──────── DATA UNDER STUDY ────────
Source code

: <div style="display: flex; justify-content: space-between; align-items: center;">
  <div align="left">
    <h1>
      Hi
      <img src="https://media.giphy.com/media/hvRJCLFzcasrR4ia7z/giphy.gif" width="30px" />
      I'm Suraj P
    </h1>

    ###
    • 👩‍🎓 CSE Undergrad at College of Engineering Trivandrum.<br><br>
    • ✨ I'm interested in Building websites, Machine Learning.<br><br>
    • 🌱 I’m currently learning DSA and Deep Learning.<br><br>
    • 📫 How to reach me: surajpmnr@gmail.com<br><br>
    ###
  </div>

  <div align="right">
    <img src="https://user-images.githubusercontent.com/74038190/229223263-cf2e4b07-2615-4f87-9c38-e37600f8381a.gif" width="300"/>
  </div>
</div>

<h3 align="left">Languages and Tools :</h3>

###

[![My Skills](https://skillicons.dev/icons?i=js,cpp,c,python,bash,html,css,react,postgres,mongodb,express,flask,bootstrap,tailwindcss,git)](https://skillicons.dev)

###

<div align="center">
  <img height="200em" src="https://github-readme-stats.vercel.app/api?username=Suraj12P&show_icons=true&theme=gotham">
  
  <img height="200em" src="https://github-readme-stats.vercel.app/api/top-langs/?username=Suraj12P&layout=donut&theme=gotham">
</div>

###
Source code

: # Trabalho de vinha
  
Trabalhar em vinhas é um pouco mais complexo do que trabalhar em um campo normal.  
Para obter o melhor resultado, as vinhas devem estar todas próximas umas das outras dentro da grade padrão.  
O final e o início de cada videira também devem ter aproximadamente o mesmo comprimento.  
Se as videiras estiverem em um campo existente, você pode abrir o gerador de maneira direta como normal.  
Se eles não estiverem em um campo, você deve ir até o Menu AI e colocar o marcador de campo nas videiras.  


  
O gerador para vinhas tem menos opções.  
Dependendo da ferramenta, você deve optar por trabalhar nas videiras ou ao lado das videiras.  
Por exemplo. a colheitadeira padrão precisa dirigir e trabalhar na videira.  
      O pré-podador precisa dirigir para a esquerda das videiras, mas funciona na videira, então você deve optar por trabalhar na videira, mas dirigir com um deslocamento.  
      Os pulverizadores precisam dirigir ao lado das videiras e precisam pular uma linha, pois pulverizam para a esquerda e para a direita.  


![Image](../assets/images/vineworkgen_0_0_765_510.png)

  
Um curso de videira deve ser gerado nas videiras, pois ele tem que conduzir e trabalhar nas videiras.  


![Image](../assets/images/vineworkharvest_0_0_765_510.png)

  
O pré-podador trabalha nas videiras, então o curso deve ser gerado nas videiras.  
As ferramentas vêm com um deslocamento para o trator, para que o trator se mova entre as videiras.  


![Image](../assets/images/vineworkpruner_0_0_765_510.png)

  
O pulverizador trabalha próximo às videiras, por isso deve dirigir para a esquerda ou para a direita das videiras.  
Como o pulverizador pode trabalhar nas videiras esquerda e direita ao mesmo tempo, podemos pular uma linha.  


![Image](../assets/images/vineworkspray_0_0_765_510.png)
────────
| DESCRIPTION OF THE TASK |
Pull together all lines from the data that mention the word "pode".

| RESPONSE |
Se as videiras estiverem em um campo existente, você pode abrir o gerador de maneira direta como normal.  
Como o pulverizador pode trabalhar nas videiras esquerda e direita ao mesmo tempo, podemos pular uma linha.  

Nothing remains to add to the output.